(Stored data)
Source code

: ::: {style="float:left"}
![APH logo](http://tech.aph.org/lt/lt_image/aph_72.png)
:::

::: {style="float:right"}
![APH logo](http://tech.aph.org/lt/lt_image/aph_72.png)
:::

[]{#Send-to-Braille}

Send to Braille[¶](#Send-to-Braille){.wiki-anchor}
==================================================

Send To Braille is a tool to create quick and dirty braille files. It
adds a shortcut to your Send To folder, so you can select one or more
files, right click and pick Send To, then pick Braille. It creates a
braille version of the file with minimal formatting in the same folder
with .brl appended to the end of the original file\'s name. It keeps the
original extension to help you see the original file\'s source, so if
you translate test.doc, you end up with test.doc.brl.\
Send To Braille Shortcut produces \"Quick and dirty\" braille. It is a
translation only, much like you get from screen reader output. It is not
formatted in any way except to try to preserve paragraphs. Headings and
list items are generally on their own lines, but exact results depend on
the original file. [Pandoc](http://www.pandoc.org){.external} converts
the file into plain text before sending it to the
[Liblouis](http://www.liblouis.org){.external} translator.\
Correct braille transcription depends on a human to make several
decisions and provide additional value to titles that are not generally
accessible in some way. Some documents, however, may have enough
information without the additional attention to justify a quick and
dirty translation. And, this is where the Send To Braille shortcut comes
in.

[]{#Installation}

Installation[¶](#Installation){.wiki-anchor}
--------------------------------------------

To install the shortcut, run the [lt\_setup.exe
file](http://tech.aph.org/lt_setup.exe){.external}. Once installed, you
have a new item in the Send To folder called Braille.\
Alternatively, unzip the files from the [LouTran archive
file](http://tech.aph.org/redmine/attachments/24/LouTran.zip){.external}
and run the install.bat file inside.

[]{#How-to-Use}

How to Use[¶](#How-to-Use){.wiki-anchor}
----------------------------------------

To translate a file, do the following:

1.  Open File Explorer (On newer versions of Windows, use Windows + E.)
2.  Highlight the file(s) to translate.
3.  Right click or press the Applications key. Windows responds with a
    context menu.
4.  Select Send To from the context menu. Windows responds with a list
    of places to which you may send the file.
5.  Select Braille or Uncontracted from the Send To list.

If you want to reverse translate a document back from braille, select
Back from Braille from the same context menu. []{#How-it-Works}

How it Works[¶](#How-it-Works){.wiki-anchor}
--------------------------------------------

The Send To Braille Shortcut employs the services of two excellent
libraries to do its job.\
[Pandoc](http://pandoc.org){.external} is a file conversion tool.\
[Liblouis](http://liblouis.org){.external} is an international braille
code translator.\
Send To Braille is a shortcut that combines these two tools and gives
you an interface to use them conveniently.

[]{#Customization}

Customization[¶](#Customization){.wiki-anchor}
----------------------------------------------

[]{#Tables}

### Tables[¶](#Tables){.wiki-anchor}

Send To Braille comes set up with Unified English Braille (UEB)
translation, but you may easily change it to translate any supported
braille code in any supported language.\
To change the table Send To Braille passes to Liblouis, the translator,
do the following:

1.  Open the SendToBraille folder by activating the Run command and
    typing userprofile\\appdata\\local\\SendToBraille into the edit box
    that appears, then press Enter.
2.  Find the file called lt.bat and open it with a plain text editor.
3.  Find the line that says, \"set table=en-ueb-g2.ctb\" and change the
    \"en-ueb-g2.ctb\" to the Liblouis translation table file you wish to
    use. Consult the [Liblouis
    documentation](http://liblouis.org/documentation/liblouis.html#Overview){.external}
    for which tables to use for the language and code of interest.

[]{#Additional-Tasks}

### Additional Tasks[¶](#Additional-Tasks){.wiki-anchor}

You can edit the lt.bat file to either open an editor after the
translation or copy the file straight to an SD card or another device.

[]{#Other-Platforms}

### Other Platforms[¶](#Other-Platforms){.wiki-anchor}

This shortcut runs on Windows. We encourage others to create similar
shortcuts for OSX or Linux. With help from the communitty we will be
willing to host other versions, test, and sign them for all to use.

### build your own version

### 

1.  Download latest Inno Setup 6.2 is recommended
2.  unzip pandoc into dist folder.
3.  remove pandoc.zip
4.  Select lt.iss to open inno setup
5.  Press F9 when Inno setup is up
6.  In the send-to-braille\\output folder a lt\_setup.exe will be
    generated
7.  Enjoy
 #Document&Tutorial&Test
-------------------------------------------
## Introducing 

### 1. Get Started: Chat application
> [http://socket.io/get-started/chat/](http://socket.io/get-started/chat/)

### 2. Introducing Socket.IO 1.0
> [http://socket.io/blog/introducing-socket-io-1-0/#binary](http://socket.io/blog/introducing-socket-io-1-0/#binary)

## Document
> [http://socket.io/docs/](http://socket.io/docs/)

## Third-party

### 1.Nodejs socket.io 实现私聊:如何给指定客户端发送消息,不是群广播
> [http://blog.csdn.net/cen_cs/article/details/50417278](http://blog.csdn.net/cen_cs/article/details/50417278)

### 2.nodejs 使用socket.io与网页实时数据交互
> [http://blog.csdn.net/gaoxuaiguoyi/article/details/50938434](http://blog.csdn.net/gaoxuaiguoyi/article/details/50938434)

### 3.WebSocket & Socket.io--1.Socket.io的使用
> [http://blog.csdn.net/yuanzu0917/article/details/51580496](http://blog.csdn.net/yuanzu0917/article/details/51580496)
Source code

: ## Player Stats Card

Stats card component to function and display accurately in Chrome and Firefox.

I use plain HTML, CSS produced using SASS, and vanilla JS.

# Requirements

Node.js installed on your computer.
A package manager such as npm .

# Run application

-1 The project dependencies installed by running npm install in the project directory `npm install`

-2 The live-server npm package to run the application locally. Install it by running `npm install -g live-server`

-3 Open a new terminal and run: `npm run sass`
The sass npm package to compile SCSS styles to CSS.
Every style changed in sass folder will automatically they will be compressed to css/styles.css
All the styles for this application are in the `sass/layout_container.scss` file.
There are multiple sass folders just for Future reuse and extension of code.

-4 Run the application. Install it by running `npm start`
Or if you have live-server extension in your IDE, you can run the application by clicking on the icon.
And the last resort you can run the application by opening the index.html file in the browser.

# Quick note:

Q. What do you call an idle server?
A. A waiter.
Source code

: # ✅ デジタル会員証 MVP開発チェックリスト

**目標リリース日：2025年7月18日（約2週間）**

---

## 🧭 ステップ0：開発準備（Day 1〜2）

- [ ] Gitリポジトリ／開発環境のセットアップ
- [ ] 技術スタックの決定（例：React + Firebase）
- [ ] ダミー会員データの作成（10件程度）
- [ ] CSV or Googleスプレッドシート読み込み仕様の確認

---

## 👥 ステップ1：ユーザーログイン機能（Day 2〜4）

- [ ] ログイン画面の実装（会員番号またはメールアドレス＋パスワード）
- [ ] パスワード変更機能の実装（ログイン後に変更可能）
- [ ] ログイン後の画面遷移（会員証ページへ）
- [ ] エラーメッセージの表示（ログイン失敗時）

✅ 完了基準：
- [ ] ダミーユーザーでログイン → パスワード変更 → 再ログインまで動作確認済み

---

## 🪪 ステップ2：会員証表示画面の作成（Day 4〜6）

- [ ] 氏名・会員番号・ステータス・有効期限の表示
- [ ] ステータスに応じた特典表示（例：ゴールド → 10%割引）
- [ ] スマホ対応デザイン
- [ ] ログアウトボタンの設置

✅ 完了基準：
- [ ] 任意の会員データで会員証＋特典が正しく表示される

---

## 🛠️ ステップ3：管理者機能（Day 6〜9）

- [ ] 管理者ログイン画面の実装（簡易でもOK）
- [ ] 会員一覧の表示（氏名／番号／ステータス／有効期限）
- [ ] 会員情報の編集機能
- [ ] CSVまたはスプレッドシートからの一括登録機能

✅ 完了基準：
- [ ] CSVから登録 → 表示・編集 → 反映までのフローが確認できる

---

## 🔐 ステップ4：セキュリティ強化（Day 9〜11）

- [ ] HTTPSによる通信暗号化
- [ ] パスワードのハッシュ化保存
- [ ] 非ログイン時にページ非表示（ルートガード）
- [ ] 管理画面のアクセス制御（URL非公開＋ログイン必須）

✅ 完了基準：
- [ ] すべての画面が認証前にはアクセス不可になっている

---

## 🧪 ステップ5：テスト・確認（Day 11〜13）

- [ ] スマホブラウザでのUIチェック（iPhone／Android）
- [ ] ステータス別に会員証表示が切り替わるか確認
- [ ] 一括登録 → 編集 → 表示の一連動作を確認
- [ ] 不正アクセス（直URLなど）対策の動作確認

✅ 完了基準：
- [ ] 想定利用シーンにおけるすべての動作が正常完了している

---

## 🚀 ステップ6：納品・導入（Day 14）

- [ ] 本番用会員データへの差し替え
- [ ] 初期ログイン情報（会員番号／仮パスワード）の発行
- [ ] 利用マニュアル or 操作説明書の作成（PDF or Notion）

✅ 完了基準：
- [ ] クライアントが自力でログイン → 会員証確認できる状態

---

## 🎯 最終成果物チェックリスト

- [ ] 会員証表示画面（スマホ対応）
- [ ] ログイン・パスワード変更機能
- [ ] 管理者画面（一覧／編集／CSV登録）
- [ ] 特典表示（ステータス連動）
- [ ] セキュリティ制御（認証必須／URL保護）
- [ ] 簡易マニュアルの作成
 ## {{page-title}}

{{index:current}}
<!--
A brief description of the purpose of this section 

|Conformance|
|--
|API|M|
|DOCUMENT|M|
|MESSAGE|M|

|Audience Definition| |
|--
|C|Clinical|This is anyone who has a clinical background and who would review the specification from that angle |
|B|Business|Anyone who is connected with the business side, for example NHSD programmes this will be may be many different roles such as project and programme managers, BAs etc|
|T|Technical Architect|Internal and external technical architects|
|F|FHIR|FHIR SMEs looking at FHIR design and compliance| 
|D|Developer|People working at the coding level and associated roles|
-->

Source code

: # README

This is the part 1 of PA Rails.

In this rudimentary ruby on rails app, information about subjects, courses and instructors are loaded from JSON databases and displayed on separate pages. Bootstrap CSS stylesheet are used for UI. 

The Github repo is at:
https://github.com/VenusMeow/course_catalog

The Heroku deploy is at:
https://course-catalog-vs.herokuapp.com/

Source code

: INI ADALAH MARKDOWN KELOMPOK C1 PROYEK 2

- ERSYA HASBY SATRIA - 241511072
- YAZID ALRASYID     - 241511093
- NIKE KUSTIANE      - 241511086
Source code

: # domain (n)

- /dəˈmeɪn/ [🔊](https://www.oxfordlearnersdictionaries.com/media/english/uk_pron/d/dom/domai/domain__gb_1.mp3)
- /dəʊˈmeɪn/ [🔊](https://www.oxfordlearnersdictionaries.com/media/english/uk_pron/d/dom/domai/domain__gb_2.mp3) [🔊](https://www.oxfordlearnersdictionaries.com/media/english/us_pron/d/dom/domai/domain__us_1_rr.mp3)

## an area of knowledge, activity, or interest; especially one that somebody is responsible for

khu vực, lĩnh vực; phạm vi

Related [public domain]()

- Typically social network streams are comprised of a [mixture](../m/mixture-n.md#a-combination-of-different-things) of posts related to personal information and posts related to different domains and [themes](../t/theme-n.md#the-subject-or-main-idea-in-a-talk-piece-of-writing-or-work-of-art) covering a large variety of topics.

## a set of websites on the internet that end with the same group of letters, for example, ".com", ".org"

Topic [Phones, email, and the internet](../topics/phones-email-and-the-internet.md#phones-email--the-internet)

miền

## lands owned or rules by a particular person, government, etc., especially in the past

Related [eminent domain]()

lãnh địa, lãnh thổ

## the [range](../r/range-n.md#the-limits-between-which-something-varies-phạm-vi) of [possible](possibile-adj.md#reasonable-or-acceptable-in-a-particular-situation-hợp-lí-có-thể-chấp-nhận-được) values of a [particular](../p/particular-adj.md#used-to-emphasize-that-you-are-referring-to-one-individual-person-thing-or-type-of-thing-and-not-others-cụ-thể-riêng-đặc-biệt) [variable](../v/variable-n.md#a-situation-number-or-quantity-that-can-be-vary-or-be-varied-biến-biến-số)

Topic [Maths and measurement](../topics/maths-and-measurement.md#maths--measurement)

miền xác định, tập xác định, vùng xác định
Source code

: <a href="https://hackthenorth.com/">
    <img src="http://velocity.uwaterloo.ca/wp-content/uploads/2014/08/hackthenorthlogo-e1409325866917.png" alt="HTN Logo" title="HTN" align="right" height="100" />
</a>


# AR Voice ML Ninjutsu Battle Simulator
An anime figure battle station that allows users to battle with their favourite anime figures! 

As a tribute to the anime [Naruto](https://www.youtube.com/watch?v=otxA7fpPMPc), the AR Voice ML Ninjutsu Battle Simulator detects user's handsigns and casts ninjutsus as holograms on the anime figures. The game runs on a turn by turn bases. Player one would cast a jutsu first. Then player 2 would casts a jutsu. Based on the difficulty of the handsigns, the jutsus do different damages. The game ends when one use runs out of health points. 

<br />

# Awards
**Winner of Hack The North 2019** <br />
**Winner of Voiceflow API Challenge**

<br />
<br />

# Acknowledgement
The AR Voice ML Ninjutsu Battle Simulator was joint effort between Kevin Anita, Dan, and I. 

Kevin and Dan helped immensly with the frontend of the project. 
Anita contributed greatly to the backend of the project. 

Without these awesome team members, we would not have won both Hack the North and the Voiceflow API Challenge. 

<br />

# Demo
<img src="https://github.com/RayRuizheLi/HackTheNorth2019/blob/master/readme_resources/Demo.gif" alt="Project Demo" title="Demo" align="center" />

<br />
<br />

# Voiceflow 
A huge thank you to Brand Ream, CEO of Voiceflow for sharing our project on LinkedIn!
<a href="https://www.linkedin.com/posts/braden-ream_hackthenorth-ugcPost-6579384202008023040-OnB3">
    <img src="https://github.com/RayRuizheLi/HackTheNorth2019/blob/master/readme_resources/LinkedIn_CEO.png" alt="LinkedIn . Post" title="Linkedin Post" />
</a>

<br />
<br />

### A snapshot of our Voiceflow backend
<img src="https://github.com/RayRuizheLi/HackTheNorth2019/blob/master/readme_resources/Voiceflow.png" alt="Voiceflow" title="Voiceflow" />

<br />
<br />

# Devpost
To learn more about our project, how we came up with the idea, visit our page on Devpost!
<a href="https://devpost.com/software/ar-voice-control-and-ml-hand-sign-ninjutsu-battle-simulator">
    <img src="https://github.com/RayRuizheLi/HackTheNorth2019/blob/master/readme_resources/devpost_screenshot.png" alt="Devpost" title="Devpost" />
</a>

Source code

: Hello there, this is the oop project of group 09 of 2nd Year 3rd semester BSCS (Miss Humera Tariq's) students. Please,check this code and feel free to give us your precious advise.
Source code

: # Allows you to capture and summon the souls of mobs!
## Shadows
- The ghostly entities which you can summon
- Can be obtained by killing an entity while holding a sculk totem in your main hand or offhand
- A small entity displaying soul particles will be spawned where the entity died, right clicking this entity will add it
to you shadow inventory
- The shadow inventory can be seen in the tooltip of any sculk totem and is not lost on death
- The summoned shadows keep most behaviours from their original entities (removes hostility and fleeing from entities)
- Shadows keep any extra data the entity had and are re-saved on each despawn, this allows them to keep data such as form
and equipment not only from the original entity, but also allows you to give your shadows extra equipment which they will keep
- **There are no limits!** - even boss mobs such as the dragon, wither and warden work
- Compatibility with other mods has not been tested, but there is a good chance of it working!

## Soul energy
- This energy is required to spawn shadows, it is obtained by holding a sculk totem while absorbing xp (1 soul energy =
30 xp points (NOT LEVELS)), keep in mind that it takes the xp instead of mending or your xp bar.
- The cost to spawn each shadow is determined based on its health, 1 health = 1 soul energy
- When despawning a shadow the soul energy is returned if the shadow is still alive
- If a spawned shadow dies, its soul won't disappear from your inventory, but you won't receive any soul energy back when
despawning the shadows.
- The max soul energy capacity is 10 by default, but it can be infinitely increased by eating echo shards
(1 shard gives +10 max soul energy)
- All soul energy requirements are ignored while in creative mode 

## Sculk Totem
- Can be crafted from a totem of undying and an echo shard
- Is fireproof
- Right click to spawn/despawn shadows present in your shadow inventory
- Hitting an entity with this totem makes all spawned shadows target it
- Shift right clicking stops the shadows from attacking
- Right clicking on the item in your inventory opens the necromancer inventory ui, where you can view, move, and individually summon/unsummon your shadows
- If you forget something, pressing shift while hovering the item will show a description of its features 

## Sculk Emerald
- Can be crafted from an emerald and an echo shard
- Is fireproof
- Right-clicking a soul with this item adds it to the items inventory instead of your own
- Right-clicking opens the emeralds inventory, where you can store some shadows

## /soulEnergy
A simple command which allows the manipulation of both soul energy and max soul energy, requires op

§ **Activity**:
In the entries above, please find the line with "despawning the shadows." and the line with "## Sculk Totem", then write out exactly those two lines and every line between them, and nothing more.

§ **Answer for the task**:
despawning the shadows.
- The max soul energy capacity is 10 by default, but it can be infinitely increased by eating echo shards
(1 shard gives +10 max soul energy)
- All soul energy requirements are ignored while in creative mode 

## Sculk Totem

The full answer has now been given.